=== Records to process ===
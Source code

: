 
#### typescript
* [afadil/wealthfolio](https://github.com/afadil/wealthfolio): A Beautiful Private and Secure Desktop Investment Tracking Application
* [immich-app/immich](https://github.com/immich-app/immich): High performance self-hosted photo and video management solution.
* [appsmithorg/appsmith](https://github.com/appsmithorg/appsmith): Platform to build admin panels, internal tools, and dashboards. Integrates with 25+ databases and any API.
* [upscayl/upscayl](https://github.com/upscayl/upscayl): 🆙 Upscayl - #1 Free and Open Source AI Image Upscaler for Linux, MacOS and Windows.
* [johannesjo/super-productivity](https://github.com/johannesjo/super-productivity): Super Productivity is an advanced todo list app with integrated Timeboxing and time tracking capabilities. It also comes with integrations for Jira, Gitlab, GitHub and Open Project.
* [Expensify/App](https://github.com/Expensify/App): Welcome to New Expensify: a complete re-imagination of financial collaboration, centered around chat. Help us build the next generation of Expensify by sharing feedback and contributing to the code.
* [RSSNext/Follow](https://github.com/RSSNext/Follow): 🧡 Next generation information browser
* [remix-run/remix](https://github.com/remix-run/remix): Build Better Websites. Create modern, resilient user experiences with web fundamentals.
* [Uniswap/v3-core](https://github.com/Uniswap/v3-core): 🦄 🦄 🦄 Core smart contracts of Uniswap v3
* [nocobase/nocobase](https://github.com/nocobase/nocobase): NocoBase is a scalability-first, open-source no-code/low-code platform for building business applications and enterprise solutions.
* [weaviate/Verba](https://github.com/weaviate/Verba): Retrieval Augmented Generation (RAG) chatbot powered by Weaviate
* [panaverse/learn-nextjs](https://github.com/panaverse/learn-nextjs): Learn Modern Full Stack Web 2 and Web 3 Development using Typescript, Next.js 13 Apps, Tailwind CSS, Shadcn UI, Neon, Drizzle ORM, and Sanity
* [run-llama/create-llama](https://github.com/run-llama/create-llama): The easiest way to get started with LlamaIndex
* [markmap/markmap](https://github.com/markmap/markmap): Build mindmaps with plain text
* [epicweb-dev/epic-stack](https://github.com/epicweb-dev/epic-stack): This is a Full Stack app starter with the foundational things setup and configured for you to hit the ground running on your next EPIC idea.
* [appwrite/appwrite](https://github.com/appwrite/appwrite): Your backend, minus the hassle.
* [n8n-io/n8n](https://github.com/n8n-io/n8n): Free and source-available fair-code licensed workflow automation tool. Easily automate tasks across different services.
===
→ Task to carry out
Read the entries and pick out all lines that include the word "code".

→ Answer to this exercise
Source code
* [Expensify/App](https://github.com/Expensify/App): Welcome to New Expensify: a complete re-imagination of financial collaboration, centered around chat. Help us build the next generation of Expensify by sharing feedback and contributing to the code.
* [nocobase/nocobase](https://github.com/nocobase/nocobase): NocoBase is a scalability-first, open-source no-code/low-code platform for building business applications and enterprise solutions.
* [n8n-io/n8n](https://github.com/n8n-io/n8n): Free and source-available fair-code licensed workflow automation tool. Easily automate tasks across different services.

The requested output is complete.